Smith told the group that the state legislature provided $180 million “across a continuum of care,” working as a team, between both political parties and both legislative bodies, last session. The legislature devoted funds from the capital and operating budgets for housing and mental health programs to address homelessness. Smith said funding was designed to give organizations “flexibility to respond to the needs of your own community.”
Monroe, in turn, discussed the “layering” of funding her Trust compiles to complete a home purchase: the personal down payment, the bank loan and federal community block grant money passed through Skagit County. The City of Mount Vernon’s participation has been with dollars and donations of land, Haberly pointed out.
Skagit Home Trust built the Summerlynd neighborhood in Mount Vernon along with houses scattered there and in Sedro-Woolley. “You’re going to get a decent start up house, not a Taj Mahal,” Monroe told Smith. Channel Cove has nine home owners and 18 rental units. Five more homes will be built in the northwest corner of the property, as two side-by-side townhouses and one single structure. All are planned to be three bedrooms. Construction is scheduled for 2019, once funding is secured. The Trust has 46 homes in its portfolio.
The three veterans are renters. Abrams, for 11 years. He told Smith his rent has gone from 30 percent of his income to over 50 percent, a formula change that was difficult for him to adjust to and meet. “I don’t understand the area median income,” he said. “Where does that number come from?”
Hayes responded that the AMI was the “crux of the issue. Why do they change it?” he asked. The federal government determines that figure. Monroe said 50 percent of the AMI was the eligibility ceiling.
For his part, Abrams told the group “If I can’t paint or draw or play golf, you might as well bury me. I have a place in Pleasant Ridge [Cemetery], B-13.”
Monroe explained to Smith the Trust pays water and sewage bills to reduce pressure on the residents. Haberly noted that another key cost to the Trust was operating and maintenance tasks. That could be cutting the grass, painting or replacing hot water heaters. Smith said she understood, that “long term, it is not forgiving. Operating and maintenance costs are problematic” for state funding.
Smith encouraged the Trust and the Town to continue to work together. “Here’s what we look for in the capital budget,” she said, “and that’s community buy-in that’s existing.

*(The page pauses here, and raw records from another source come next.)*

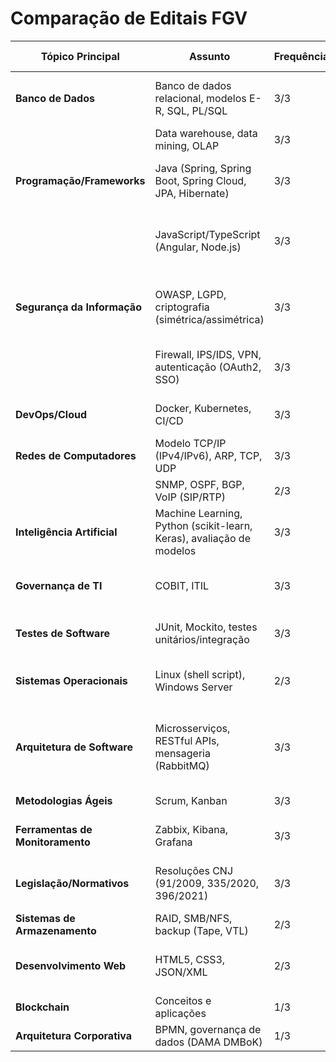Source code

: # Comparação de Editais FGV 
| **Tópico Principal**               | **Assunto**                                                                 | **Frequência** | **Editais Relacionados** | **Observações**                                                                 |
|------------------------------------|-----------------------------------------------------------------------------|----------------|--------------------------|--------------------------------------------------------------------------------|
| **Banco de Dados**                 | Banco de dados relacional, modelos E-R, SQL, PL/SQL                         | 3/3            | Edital 1, 2, 3           | Oracle, PostgreSQL, H2 Database mencionados.                                   |
|                                    | Data warehouse, data mining, OLAP                                           | 3/3            | Edital 1, 2, 3           |                                                                                |
| **Programação/Frameworks**         | Java (Spring, Spring Boot, Spring Cloud, JPA, Hibernate)                    | 3/3            | Edital 1, 2, 3           | Edital 3 menciona ecossistema Java.                                           |
|                                    | JavaScript/TypeScript (Angular, Node.js)                                    | 3/3            | Edital 1, 2, 3           | Bibliotecas: Bootstrap, jQuery, Angular Material.                              |
| **Segurança da Informação**        | OWASP, LGPD, criptografia (simétrica/assimétrica)                           | 3/3            | Edital 1, 2, 3           | Normas ABNT NBR 27001/27002 citadas em Edital 1 e 2.                          |
|                                    | Firewall, IPS/IDS, VPN, autenticação (OAuth2, SSO)                         | 3/3            | Edital 1, 2, 3           | Keycloak mencionado em Edital 1 e 2.                                          |
| **DevOps/Cloud**                   | Docker, Kubernetes, CI/CD                                                  | 3/3            | Edital 1, 2, 3           | Edital 3 inclui orquestração (Rancher).                                       |
| **Redes de Computadores**          | Modelo TCP/IP (IPv4/IPv6), ARP, TCP, UDP                                   | 3/3            | Edital 1, 2, 3           | Edital 2 menciona Pilha TCP/IP.                                             |
|                                    | SNMP, OSPF, BGP, VoIP (SIP/RTP)                                            | 2/3            | Edital 1, 2              | VoIP apenas no Edital 2.                                                      |
| **Inteligência Artificial**        | Machine Learning, Python (scikit-learn, Keras), avaliação de modelos       | 3/3            | Edital 1, 2, 3           | Edital 3 inclui Deep Learning e NLP.                                          |
| **Governança de TI**               | COBIT, ITIL                                                                | 3/3            | Edital 1, 2, 3           | Edital 1: COBIT 2019; Edital 3: COBIT 5 e ITIL V3.                            |
| **Testes de Software**             | JUnit, Mockito, testes unitários/integração                                | 3/3            | Edital 1, 2, 3           | Edital 3 menciona TDD e xUnit.                                                |
| **Sistemas Operacionais**          | Linux (shell script), Windows Server                                       | 2/3            | Edital 1, 2              | Edital 2 inclui Active Directory e Powershell.                                |
| **Arquitetura de Software**        | Microsserviços, RESTful APIs, mensageria (RabbitMQ)                       | 3/3            | Edital 1, 2, 3           | Edital 3 detalha padrões arquiteturais (hexagonal, serverless).               |
| **Metodologias Ágeis**            | Scrum, Kanban                                                              | 3/3            | Edital 1, 2, 3           | Edital 3 inclui XP e Lean.                                                    |
| **Ferramentas de Monitoramento**   | Zabbix, Kibana, Grafana                                                   | 3/3            | Edital 1, 2, 3           | Prometheus apenas no Edital 1.                                                |
| **Legislação/Normativos**         | Resoluções CNJ (91/2009, 335/2020, 396/2021)                              | 3/3            | Edital 1, 2, 3           | Edital 3 inclui LGPD e Marco Civil da Internet.                               |
| **Sistemas de Armazenamento**      | RAID, SMB/NFS, backup (Tape, VTL)                                         | 2/3            | Edital 1, 2              |                                                                                |
| **Desenvolvimento Web**            | HTML5, CSS3, JSON/XML                                                     | 2/3            | Edital 2, 3              | Edital 3 inclui responsividade e acessibilidade.                              |
| **Blockchain**                     | Conceitos e aplicações                                                     | 1/3            | Edital 3                 | Exclusivo do Edital 3.                                                        |
| **Arquitetura Corporativa**        | BPMN, governança de dados (DAMA DMBoK)                                    | 1/3            | Edital 3                 | Exclusivo do Edital 3.                                                        |
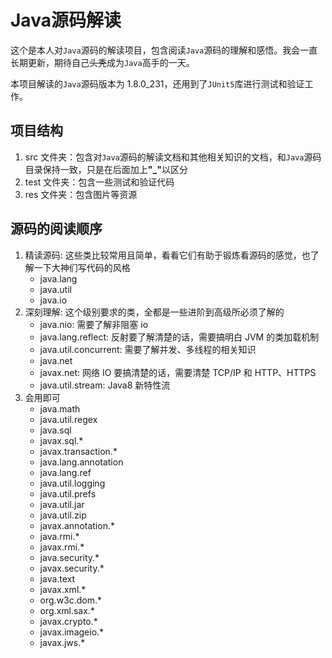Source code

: # Java源码解读

这个是本人对`Java`源码的解读项目，包含阅读`Java`源码的理解和感悟。我会一直长期更新，期待自己~~头秃~~成为`Java`高手的一天。

本项目解读的`Java`源码版本为 1.8.0_231，还用到了`JUnit5`库进行测试和验证工作。

## 项目结构

1. src 文件夹：包含对`Java`源码的解读文档和其他相关知识的文档，和`Java`源码目录保持一致，只是在后面加上<strong>"_"</strong>以区分
2. test 文件夹：包含一些测试和验证代码
3. res 文件夹：包含图片等资源

## 源码的阅读顺序

1. 精读源码: 这些类比较常用且简单，看看它们有助于锻炼看源码的感觉，也了解一下大神们写代码的风格
    - java.lang
    - java.util
    - java.io
2. 深刻理解: 这个级别要求的类，全都是一些进阶到高级所必须了解的
    - java.nio: 需要了解非阻塞 io
    - java.lang.reflect: 反射要了解清楚的话，需要搞明白 JVM 的类加载机制
    - java.util.concurrent: 需要了解并发、多线程的相关知识
    - java.net
    - javax.net: 网络 IO 要搞清楚的话，需要清楚 TCP/IP 和 HTTP、HTTPS
    - java.util.stream: Java8 新特性流
3. 会用即可
    - java.math
    - java.util.regex
    - java.sql
    - javax.sql.*
    - javax.transaction.*
    - java.lang.annotation
    - java.lang.ref
    - java.util.logging
    - java.util.prefs
    - java.util.jar
    - java.util.zip
    - javax.annotation.*
    - java.rmi.*
    - javax.rmi.*
    - java.security.*
    - javax.security.*
    - java.text
    - javax.xml.*
    - org.w3c.dom.*
    - org.xml.sax.*
    - javax.crypto.*
    - javax.imageio.*
    - javax.jws.*
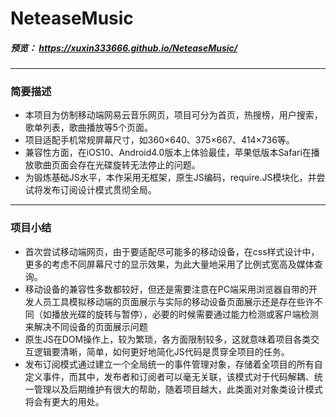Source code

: # NeteaseMusic
##### 预览： https://xuxin333666.github.io/NeteaseMusic/
*****
### 简要描述
- 本项目为仿制移动端网易云音乐网页，项目可分为首页，热搜榜，用户搜索，歌单列表，歌曲播放等5个页面。
- 项目适配手机常规屏幕尺寸，如360×640、375×667、414×736等。
- 兼容性方面，在iOS10、Android4.0版本上体验最佳，苹果低版本Safari在播放歌曲页面会存在光碟旋转无法停止的问题。
- 为锻炼基础JS水平，本作采用无框架，原生JS编码，require.JS模块化，并尝试将发布订阅设计模式贯彻全局。
****
### 项目小结
- 首次尝试移动端网页，由于要适配尽可能多的移动设备，在css样式设计中，更多的考虑不同屏幕尺寸的显示效果，为此大量地采用了比例式宽高及媒体查询。
- 移动设备的兼容性多数都较好，但还是需要注意在PC端采用浏览器自带的开发人员工具模拟移动端的页面展示与实际的移动设备页面展示还是存在些许不同（如播放光碟的旋转与暂停），必要的时候需要通过能力检测或客户端检测来解决不同设备的页面展示问题
- 原生JS在DOM操作上，较为繁琐，各方面限制较多，这就意味着项目各类交互逻辑要清晰，简单，如何更好地简化JS代码是贯穿全项目的任务。
- 发布订阅模式通过建立一个全局统一的事件管理对象，存储着全项目的所有自定义事件，而其中，发布者和订阅者可以毫无关联，该模式对于代码解耦、统一管理以及后期维护有很大的帮助，随着项目越大，此类面对对象类设计模式将会有更大的用处。
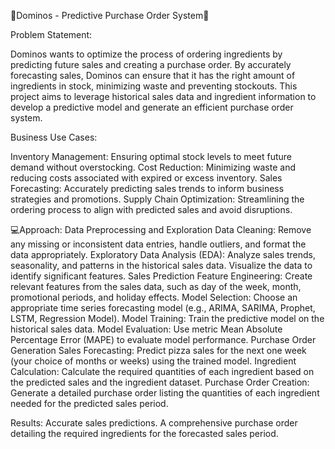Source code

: 🍕Dominos - Predictive Purchase Order System🍕

Problem Statement:

Dominos wants to optimize the process of ordering ingredients by predicting future sales and creating a purchase order. By accurately forecasting sales, Dominos can ensure that it has the right amount of ingredients in stock, minimizing waste and preventing stockouts. This project aims to leverage historical sales data and ingredient information to develop a predictive model and generate an efficient purchase order system.

Business Use Cases:

Inventory Management: Ensuring optimal stock levels to meet future demand without overstocking.
Cost Reduction: Minimizing waste and reducing costs associated with expired or excess inventory.
Sales Forecasting: Accurately predicting sales trends to inform business strategies and promotions.
Supply Chain Optimization: Streamlining the ordering process to align with predicted sales and avoid disruptions.

💻Approach:
Data Preprocessing and Exploration
Data Cleaning: Remove any missing or inconsistent data entries, handle outliers, and format the data appropriately.
Exploratory Data Analysis (EDA): Analyze sales trends, seasonality, and patterns in the historical sales data. Visualize the data to identify significant features.
Sales Prediction
Feature Engineering: Create relevant features from the sales data, such as day of the week, month, promotional periods, and holiday effects.
Model Selection: Choose an appropriate time series forecasting model (e.g., ARIMA, SARIMA, Prophet, LSTM, Regression Model).
Model Training: Train the predictive model on the historical sales data.
Model Evaluation: Use metric Mean Absolute Percentage Error (MAPE) to evaluate model performance.
Purchase Order Generation
Sales Forecasting: Predict pizza sales for the next one week (your choice of months or weeks) using the trained model.
Ingredient Calculation: Calculate the required quantities of each ingredient based on the predicted sales and the ingredient dataset.
Purchase Order Creation: Generate a detailed purchase order listing the quantities of each ingredient needed for the predicted sales period.

Results: 
Accurate sales predictions.
A comprehensive purchase order detailing the required ingredients for the forecasted sales period.

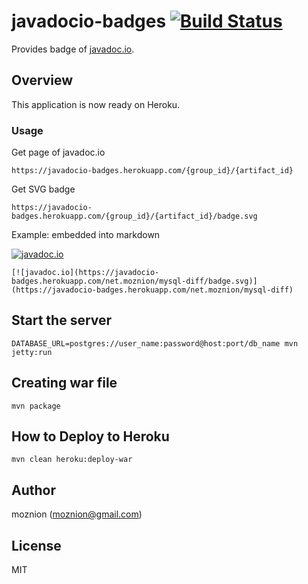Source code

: javadocio-badges [![Build Status](https://travis-ci.org/moznion/javadocio-badges.svg?branch=master)](https://travis-ci.org/moznion/javadocio-badges)
==

Provides badge of [javadoc.io](http://www.javadoc.io/).

Overview
--

This application is now ready on Heroku.

### Usage

Get page of javadoc.io

    https://javadocio-badges.herokuapp.com/{group_id}/{artifact_id}

Get SVG badge

    https://javadocio-badges.herokuapp.com/{group_id}/{artifact_id}/badge.svg

Example: embedded into markdown

[![javadoc.io](https://javadocio-badges.herokuapp.com/net.moznion/mysql-diff/badge.svg)](https://javadocio-badges.herokuapp.com/net.moznion/mysql-diff)

    [![javadoc.io](https://javadocio-badges.herokuapp.com/net.moznion/mysql-diff/badge.svg)](https://javadocio-badges.herokuapp.com/net.moznion/mysql-diff)

Start the server
--

    DATABASE_URL=postgres://user_name:password@host:port/db_name mvn jetty:run

Creating war file
--

    mvn package

How to Deploy to Heroku
--

    mvn clean heroku:deploy-war

Author
--

moznion (<moznion@gmail.com>)

License
--

MIT

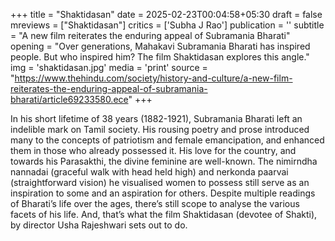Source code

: +++
title = "Shaktidasan"
date = 2025-02-23T00:04:58+05:30
draft = false
mreviews = ["Shaktidasan"]
critics = ['Subha J Rao']
publication = ''
subtitle = "A new film reiterates the enduring appeal of Subramania Bharati"
opening = "Over generations, Mahakavi Subramania Bharati has inspired people. But who inspired him? The film Shaktidasan explores this angle."
img = 'shaktidasan.jpg'
media = 'print'
source = "https://www.thehindu.com/society/history-and-culture/a-new-film-reiterates-the-enduring-appeal-of-subramania-bharati/article69233580.ece"
+++

In his short lifetime of 38 years (1882-1921), Subramania Bharati left an indelible mark on Tamil society. His rousing poetry and prose introduced many to the concepts of patriotism and female emancipation, and enhanced them in those who already possessed it. His love for the country, and towards his Parasakthi, the divine feminine are well-known. The nimirndha nannadai (graceful walk with head held high) and nerkonda paarvai (straightforward vision) he visualised women to possess still serve as an inspiration to some and an aspiration for others. Despite multiple readings of Bharati’s life over the ages, there’s still scope to analyse the various facets of his life. And, that’s what the film Shaktidasan (devotee of Shakti), by director Usha Rajeshwari sets out to do.

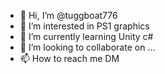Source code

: - 👋 Hi, I’m @tuggboat776
- 👀 I’m interested in PS1 graphics
- 🌱 I’m currently learning Unity c#
- 💞️ I’m looking to collaborate on ...
- 📫 How to reach me DM

<!---
tuggboat776/tuggboat776 is a ✨ special ✨ repository because its `README.md` (this file) appears on your GitHub profile.
You can click the Preview link to take a look at your changes.
--->
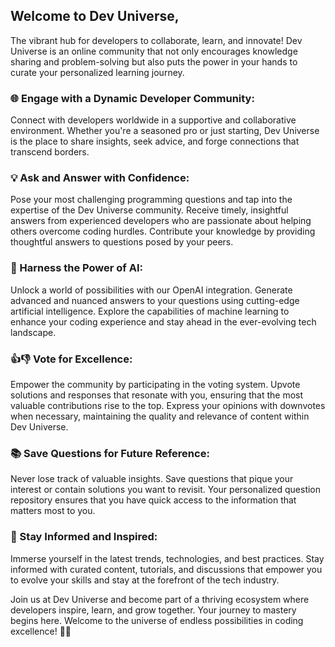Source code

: ## Welcome to Dev Universe,
The vibrant hub for developers to collaborate, learn, and innovate! Dev Universe is an online community that not only encourages knowledge sharing and problem-solving but also puts the power in your hands to curate your personalized learning journey.

### 🌐 Engage with a Dynamic Developer Community:
Connect with developers worldwide in a supportive and collaborative environment. Whether you're a seasoned pro or just starting, Dev Universe is the place to share insights, seek advice, and forge connections that transcend borders.

### 💡 Ask and Answer with Confidence:
Pose your most challenging programming questions and tap into the expertise of the Dev Universe community. Receive timely, insightful answers from experienced developers who are passionate about helping others overcome coding hurdles. Contribute your knowledge by providing thoughtful answers to questions posed by your peers.

### 🤖 Harness the Power of AI:
Unlock a world of possibilities with our OpenAI integration. Generate advanced and nuanced answers to your questions using cutting-edge artificial intelligence. Explore the capabilities of machine learning to enhance your coding experience and stay ahead in the ever-evolving tech landscape.

### 👍👎 Vote for Excellence:
Empower the community by participating in the voting system. Upvote solutions and responses that resonate with you, ensuring that the most valuable contributions rise to the top. Express your opinions with downvotes when necessary, maintaining the quality and relevance of content within Dev Universe.

### 📚 Save Questions for Future Reference:
Never lose track of valuable insights. Save questions that pique your interest or contain solutions you want to revisit. Your personalized question repository ensures that you have quick access to the information that matters most to you.


### 🚀 Stay Informed and Inspired:
Immerse yourself in the latest trends, technologies, and best practices. Stay informed with curated content, tutorials, and discussions that empower you to evolve your skills and stay at the forefront of the tech industry.

Join us at Dev Universe and become part of a thriving ecosystem where developers inspire, learn, and grow together. Your journey to mastery begins here. Welcome to the universe of endless possibilities in coding excellence! 🚀✨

We want to come alongside a community that said, ‘this is our goal and this is our mission.’”
Having received a thorough overview of the Trust’s work, Abrams, a retired Disney artist, invited the state representative for a tour of his two-bedroom apartment, a working art studio, where wall space in every room – and space on and against chairs – was covered with his paintings, new, recently and long-time finished.